(Source texts of formatted documents)
§ §

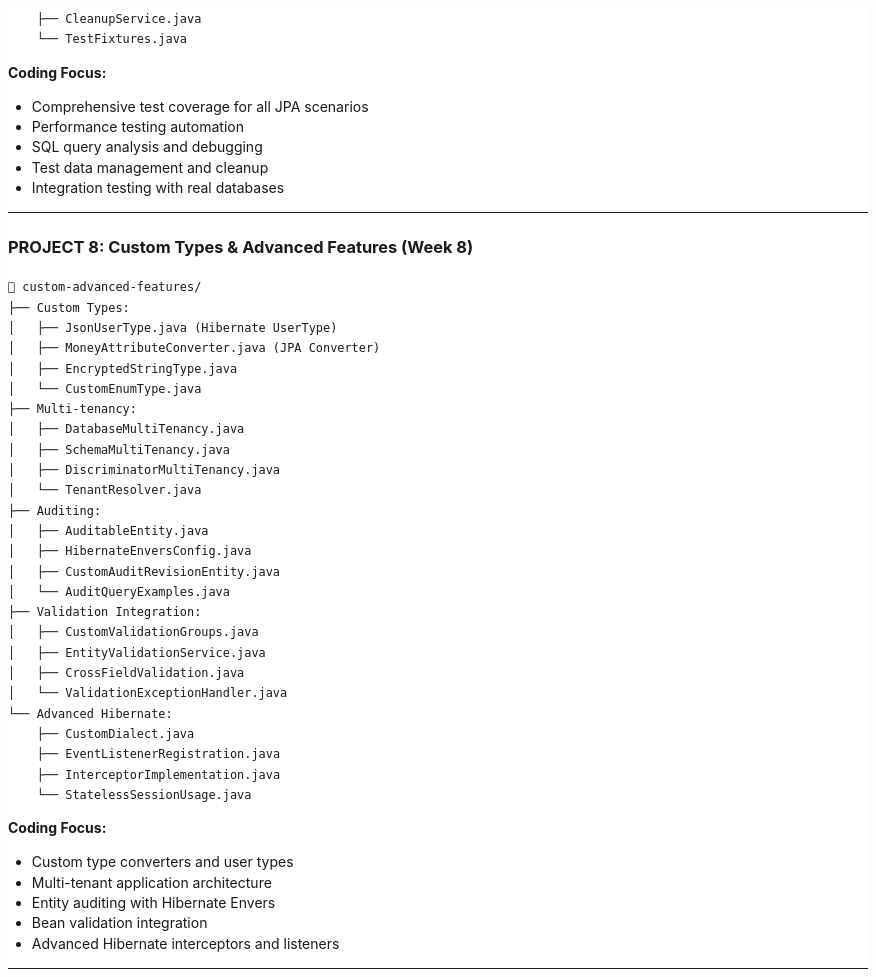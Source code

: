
 ```
    ├── CleanupService.java
    └── TestFixtures.java
```

**Coding Focus:**
- Comprehensive test coverage for all JPA scenarios
- Performance testing automation
- SQL query analysis and debugging
- Test data management and cleanup
- Integration testing with real databases

---

### **PROJECT 8: Custom Types & Advanced Features (Week 8)**
```
📁 custom-advanced-features/
├── Custom Types:
│   ├── JsonUserType.java (Hibernate UserType)
│   ├── MoneyAttributeConverter.java (JPA Converter)
│   ├── EncryptedStringType.java
│   └── CustomEnumType.java
├── Multi-tenancy:
│   ├── DatabaseMultiTenancy.java
│   ├── SchemaMultiTenancy.java
│   ├── DiscriminatorMultiTenancy.java
│   └── TenantResolver.java
├── Auditing:
│   ├── AuditableEntity.java
│   ├── HibernateEnversConfig.java
│   ├── CustomAuditRevisionEntity.java
│   └── AuditQueryExamples.java
├── Validation Integration:
│   ├── CustomValidationGroups.java
│   ├── EntityValidationService.java
│   ├── CrossFieldValidation.java
│   └── ValidationExceptionHandler.java
└── Advanced Hibernate:
    ├── CustomDialect.java
    ├── EventListenerRegistration.java
    ├── InterceptorImplementation.java
    └── StatelessSessionUsage.java
```

**Coding Focus:**
- Custom type converters and user types
- Multi-tenant application architecture
- Entity auditing with Hibernate Envers
- Bean validation integration
- Advanced Hibernate interceptors and listeners

---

§ §

**TASK INSTRUCTIONS:** When you reproduce the entries above, keep every word exactly and leave out each picture.

**SOLUTION BELOW:**
Source code

:
 ```
    ├── CleanupService.java
    └── TestFixtures.java
```

**Coding Focus:**
- Comprehensive test coverage for all JPA scenarios
- Performance testing automation
- SQL query analysis and debugging
- Test data management and cleanup
- Integration testing with real databases

---

### **PROJECT 8: Custom Types & Advanced Features (Week 8)**
```
📁 custom-advanced-features/
├── Custom Types:
│   ├── JsonUserType.java (Hibernate UserType)
│   ├── MoneyAttributeConverter.java (JPA Converter)
│   ├── EncryptedStringType.java
│   └── CustomEnumType.java
├── Multi-tenancy:
│   ├── DatabaseMultiTenancy.java
│   ├── SchemaMultiTenancy.java
│   ├── DiscriminatorMultiTenancy.java
│   └── TenantResolver.java
├── Auditing:
│   ├── AuditableEntity.java
│   ├── HibernateEnversConfig.java
│   ├── CustomAuditRevisionEntity.java
│   └── AuditQueryExamples.java
├── Validation Integration:
│   ├── CustomValidationGroups.java
│   ├── EntityValidationService.java
│   ├── CrossFieldValidation.java
│   └── ValidationExceptionHandler.java
└── Advanced Hibernate:
    ├── CustomDialect.java
    ├── EventListenerRegistration.java
    ├── InterceptorImplementation.java
    └── StatelessSessionUsage.java
```

**Coding Focus:**
- Custom type converters and user types
- Multi-tenant application architecture
- Entity auditing with Hibernate Envers
- Bean validation integration
- Advanced Hibernate interceptors and listeners

---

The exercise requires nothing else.